Required action:
Write down exactly the lines of the records below, beginning with the first and ending with the line that includes "Definition at line 70".

Source records:
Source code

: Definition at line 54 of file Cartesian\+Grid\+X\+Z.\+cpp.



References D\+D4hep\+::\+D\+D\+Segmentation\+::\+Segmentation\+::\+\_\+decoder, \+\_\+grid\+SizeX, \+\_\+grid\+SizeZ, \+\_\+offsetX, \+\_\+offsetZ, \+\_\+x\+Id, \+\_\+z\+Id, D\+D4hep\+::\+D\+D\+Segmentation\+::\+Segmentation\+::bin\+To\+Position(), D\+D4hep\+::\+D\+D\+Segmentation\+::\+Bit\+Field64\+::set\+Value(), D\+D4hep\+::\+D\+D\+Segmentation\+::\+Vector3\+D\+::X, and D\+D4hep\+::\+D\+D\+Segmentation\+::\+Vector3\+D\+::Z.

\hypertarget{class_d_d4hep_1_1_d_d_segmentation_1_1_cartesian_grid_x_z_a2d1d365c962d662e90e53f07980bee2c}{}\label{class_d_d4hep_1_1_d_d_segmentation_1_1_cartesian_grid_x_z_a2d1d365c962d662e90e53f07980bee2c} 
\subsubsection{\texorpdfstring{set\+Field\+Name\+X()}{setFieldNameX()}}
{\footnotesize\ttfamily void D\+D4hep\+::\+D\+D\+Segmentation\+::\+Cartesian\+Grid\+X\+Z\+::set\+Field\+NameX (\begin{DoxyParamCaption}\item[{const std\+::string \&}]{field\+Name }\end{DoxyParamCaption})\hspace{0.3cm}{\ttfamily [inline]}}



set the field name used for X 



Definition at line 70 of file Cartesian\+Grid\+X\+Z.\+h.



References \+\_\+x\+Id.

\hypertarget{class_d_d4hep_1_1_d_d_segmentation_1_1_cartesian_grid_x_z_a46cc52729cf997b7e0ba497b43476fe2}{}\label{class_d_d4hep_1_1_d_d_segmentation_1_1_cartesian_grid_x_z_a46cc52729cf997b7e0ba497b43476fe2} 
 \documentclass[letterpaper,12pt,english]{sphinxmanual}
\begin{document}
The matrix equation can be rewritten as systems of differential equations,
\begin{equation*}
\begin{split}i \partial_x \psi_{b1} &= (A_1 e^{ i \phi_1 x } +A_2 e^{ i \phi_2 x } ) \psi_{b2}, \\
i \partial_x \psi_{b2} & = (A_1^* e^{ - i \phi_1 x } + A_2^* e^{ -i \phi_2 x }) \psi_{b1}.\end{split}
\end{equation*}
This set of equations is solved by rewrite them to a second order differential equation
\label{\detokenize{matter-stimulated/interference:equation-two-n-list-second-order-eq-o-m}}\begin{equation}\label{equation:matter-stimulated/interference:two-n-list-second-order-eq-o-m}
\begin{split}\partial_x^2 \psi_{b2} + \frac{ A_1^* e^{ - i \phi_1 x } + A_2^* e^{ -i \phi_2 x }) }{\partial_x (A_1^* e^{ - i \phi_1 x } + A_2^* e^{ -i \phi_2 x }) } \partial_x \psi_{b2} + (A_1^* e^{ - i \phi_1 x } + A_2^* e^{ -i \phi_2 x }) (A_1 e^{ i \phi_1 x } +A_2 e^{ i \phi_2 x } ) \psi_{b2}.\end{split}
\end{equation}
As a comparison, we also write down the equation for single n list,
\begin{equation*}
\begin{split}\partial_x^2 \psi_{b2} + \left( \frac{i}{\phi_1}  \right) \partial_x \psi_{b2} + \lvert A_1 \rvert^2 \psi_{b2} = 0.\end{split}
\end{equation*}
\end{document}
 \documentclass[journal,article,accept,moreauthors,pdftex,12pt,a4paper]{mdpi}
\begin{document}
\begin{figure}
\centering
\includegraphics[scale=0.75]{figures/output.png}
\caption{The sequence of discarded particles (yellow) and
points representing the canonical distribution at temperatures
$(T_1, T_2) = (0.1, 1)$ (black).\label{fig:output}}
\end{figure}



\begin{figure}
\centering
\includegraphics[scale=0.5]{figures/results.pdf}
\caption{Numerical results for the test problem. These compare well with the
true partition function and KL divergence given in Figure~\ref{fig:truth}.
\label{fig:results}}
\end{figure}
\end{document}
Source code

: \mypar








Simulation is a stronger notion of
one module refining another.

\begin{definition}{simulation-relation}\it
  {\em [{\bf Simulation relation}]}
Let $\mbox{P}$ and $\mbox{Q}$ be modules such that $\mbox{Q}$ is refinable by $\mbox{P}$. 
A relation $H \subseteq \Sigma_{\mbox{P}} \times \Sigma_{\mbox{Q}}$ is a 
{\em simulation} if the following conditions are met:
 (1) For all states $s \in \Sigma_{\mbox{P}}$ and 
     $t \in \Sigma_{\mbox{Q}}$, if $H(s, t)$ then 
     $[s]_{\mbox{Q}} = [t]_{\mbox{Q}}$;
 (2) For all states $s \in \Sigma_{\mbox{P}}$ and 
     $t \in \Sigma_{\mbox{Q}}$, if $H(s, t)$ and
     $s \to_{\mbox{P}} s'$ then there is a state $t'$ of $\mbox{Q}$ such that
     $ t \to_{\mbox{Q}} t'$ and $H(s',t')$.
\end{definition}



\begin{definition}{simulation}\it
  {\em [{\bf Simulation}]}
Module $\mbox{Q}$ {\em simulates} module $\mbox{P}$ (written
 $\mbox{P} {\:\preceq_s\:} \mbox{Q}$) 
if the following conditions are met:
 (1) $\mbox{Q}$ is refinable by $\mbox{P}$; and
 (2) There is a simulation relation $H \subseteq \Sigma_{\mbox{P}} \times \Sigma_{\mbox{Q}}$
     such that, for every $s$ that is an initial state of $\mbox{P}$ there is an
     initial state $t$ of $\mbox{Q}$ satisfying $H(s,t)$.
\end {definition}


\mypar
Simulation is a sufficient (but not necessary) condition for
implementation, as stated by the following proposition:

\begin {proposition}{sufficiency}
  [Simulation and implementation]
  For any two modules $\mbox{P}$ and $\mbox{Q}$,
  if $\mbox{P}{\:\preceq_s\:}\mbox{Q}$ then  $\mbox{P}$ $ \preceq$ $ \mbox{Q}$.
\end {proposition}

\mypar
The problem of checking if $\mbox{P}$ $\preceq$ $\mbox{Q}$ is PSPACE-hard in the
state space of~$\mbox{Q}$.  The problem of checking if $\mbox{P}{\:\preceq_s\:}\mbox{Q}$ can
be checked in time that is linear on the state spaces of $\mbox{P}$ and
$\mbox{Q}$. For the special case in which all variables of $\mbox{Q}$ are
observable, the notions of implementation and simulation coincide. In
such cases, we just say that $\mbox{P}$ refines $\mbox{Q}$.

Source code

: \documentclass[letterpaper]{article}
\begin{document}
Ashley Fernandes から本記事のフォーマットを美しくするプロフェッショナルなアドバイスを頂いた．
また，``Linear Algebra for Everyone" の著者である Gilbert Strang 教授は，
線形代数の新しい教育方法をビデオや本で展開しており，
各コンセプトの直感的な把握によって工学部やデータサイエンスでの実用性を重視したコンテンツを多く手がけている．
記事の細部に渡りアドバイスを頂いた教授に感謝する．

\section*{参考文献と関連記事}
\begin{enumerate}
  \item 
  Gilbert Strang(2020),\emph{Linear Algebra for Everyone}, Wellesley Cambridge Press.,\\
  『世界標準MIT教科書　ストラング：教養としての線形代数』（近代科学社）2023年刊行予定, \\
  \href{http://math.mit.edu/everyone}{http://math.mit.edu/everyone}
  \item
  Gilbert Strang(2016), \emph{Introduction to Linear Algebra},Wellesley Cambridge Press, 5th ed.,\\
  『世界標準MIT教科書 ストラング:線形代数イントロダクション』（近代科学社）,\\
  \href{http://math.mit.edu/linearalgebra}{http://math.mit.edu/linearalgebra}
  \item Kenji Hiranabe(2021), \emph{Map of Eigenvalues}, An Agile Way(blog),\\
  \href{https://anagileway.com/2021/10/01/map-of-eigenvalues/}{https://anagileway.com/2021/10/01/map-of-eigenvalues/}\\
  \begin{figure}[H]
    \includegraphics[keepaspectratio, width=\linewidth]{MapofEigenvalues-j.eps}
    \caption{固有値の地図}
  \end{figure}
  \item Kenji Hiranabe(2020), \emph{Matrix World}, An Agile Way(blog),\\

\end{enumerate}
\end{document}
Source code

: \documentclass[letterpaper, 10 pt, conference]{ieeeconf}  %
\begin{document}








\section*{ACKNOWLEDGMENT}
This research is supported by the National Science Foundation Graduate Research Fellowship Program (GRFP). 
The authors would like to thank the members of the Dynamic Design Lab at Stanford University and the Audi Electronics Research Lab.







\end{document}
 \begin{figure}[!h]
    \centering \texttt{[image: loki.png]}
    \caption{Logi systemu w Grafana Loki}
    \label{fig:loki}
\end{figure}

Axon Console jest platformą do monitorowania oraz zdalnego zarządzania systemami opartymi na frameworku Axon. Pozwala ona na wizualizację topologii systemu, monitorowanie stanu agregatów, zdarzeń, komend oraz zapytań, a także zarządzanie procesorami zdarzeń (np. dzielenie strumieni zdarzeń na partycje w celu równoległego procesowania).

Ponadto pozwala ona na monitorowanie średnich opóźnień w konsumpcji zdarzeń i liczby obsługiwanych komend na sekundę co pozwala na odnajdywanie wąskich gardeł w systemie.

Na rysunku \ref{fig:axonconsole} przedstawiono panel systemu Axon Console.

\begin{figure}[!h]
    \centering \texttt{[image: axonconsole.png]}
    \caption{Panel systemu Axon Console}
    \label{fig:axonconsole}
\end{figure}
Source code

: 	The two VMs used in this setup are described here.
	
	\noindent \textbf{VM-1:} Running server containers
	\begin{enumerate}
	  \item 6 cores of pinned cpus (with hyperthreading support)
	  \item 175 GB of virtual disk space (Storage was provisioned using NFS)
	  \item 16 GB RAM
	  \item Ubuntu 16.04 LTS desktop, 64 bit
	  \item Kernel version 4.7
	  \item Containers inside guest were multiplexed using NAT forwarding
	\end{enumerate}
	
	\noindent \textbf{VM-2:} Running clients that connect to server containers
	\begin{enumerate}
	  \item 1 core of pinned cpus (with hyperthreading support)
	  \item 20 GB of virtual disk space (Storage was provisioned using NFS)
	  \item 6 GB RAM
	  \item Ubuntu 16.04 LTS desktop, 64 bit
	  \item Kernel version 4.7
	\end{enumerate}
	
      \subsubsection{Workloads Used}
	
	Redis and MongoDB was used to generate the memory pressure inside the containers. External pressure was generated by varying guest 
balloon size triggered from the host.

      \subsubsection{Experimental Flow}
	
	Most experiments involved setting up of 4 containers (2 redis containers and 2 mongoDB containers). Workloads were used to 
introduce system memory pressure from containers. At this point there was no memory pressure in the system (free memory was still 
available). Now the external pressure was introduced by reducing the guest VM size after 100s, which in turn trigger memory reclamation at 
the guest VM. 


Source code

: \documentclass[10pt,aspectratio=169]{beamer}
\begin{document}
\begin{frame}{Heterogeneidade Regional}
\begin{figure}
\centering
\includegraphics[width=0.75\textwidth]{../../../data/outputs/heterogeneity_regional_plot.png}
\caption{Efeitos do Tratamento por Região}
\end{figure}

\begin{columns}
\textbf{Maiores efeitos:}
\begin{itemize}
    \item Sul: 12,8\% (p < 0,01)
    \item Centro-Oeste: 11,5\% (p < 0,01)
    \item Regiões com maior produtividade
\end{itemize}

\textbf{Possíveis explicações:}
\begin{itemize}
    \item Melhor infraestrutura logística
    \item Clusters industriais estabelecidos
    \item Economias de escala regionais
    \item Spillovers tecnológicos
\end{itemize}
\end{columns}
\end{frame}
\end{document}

Problem solution:
Source code

: Definition at line 54 of file Cartesian\+Grid\+X\+Z.\+cpp.



References D\+D4hep\+::\+D\+D\+Segmentation\+::\+Segmentation\+::\+\_\+decoder, \+\_\+grid\+SizeX, \+\_\+grid\+SizeZ, \+\_\+offsetX, \+\_\+offsetZ, \+\_\+x\+Id, \+\_\+z\+Id, D\+D4hep\+::\+D\+D\+Segmentation\+::\+Segmentation\+::bin\+To\+Position(), D\+D4hep\+::\+D\+D\+Segmentation\+::\+Bit\+Field64\+::set\+Value(), D\+D4hep\+::\+D\+D\+Segmentation\+::\+Vector3\+D\+::X, and D\+D4hep\+::\+D\+D\+Segmentation\+::\+Vector3\+D\+::Z.

\hypertarget{class_d_d4hep_1_1_d_d_segmentation_1_1_cartesian_grid_x_z_a2d1d365c962d662e90e53f07980bee2c}{}\label{class_d_d4hep_1_1_d_d_segmentation_1_1_cartesian_grid_x_z_a2d1d365c962d662e90e53f07980bee2c} 
\subsubsection{\texorpdfstring{set\+Field\+Name\+X()}{setFieldNameX()}}
{\footnotesize\ttfamily void D\+D4hep\+::\+D\+D\+Segmentation\+::\+Cartesian\+Grid\+X\+Z\+::set\+Field\+NameX (\begin{DoxyParamCaption}\item[{const std\+::string \&}]{field\+Name }\end{DoxyParamCaption})\hspace{0.3cm}{\ttfamily [inline]}}



set the field name used for X 



Definition at line 70 of file Cartesian\+Grid\+X\+Z.\+h.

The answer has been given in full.